So, you’re wondering what to do with those hard-earned bucks that have been rolling in now that you are a member of the working class. If you have thought about investing in the stock market, but have no idea where to begin, joining an investment club may be for you.

 

Show Me the Play Money  
If you are under 18 and you want to invest, your parents will need to set up an account for you. But if you just want to learn the ins-and-outs of the market, you might want to think about hooking up with a student investment club where no actual money is invested. Instead, members follow selected stocks and take turns researching potential investments.
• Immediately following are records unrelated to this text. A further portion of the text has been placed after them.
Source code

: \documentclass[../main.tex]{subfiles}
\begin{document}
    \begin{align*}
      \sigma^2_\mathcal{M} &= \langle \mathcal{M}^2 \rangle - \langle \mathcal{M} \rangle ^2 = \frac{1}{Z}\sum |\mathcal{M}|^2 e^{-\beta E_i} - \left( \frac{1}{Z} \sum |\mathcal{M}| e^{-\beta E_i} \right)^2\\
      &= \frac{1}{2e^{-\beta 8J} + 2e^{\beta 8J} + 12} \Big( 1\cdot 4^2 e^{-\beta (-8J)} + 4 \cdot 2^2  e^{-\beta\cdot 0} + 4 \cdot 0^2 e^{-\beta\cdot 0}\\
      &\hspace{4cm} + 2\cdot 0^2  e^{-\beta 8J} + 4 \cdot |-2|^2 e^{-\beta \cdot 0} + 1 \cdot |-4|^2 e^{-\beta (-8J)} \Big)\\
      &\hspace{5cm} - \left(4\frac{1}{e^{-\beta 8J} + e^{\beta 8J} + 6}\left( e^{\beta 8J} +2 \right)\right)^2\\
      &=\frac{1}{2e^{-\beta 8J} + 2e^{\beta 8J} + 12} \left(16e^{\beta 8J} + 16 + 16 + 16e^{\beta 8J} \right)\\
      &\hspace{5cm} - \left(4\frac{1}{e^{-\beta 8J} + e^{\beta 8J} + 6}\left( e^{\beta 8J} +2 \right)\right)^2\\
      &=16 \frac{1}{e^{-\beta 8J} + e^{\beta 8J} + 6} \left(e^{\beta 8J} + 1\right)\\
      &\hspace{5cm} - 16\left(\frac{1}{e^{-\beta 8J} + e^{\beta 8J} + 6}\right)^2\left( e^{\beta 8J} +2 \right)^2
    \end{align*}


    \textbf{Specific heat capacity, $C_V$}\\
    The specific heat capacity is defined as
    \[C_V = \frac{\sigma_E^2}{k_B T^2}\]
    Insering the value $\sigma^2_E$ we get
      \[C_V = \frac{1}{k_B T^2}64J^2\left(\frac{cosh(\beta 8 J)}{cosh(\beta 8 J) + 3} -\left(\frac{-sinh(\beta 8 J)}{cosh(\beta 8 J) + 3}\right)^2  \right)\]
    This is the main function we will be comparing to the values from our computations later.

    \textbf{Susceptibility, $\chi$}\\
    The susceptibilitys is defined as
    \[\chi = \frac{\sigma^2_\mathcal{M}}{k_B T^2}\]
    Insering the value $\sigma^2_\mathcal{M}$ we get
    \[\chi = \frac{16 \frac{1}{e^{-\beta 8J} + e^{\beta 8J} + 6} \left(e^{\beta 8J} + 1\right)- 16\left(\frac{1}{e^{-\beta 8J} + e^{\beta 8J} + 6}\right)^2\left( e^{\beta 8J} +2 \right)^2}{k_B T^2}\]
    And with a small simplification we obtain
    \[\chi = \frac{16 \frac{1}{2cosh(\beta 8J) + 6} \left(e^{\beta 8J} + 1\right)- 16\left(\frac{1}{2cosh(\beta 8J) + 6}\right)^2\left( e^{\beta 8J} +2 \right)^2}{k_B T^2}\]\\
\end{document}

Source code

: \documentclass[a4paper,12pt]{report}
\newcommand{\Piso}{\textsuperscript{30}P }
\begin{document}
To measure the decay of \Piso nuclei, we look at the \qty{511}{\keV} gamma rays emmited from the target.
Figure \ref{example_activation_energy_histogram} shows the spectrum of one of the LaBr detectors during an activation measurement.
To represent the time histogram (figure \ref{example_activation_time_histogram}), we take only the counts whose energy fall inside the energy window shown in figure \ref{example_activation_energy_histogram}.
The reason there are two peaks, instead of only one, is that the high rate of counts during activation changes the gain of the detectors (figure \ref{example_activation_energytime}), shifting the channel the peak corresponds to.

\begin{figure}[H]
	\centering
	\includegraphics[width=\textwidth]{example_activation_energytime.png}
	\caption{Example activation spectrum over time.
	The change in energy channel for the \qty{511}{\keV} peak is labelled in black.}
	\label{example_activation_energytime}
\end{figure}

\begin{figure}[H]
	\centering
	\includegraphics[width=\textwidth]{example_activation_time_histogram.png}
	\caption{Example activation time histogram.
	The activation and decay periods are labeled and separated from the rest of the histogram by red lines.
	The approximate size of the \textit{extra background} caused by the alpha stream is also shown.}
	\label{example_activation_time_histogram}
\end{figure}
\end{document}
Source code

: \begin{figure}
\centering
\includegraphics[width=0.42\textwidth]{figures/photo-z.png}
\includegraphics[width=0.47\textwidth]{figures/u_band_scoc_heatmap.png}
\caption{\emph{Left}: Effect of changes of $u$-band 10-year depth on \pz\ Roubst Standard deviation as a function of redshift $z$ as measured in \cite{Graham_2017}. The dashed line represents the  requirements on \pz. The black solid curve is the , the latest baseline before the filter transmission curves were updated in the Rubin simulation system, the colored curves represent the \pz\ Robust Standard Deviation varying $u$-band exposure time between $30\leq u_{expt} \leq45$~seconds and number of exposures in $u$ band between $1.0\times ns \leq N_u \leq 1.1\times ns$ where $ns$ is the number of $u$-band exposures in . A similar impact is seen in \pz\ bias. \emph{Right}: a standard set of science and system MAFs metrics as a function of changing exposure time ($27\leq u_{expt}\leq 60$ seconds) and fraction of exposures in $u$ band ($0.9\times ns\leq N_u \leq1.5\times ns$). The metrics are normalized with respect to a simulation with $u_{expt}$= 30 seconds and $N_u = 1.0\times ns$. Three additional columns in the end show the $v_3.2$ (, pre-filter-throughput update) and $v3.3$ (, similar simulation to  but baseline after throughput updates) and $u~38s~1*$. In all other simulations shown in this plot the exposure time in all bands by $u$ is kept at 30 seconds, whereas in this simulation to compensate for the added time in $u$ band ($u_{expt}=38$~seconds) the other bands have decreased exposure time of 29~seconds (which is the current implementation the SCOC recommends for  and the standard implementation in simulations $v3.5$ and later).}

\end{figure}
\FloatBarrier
Check with your school’s activity coordinator to see if there is a club already offered. If not, start one yourself — that’s what 16-year-old Athena Yang did. After gathering 15 like-minded students at Clear Lake High School in Houston, Athena asked a teacher to sponsor the club and they were on their way. Now 30 students meet once a month to compare gainers and losers. Individual members or teams pay a small monthly fee for the chance to compete against each other to see who invested their virtual balance for the highest rate of return. The monthly fees are used to help the club do cool stuff.

Keeping Cash under the Mattress
Athena says they recently held a party for a member who took his initial “investment” of $10,000 and turned it into $15,000 by picking some hot stocks. When even the hot stocks cooled down and one member chose to keep his investment as cash. The club’s stock picks did so poorly that month that he gained more cash than the rest of the group and was declared the honoree at the next month’s party.

Despite the recent downturn of the stock market, members of Athena’s club have been encouraged by their experiences, and what began as a virtual exercise has become a reality. Most members have now opened their own investment accounts.

If “Clubbing” is not Your Thing  
If you want to get your feet wet without the benefit of 15 or so of your closest friends sharing in your victories (and defeats), there are other roads that lead to Wall Street. Check with your local investment firms to see if there are any financial consultants that specialize in youth investments.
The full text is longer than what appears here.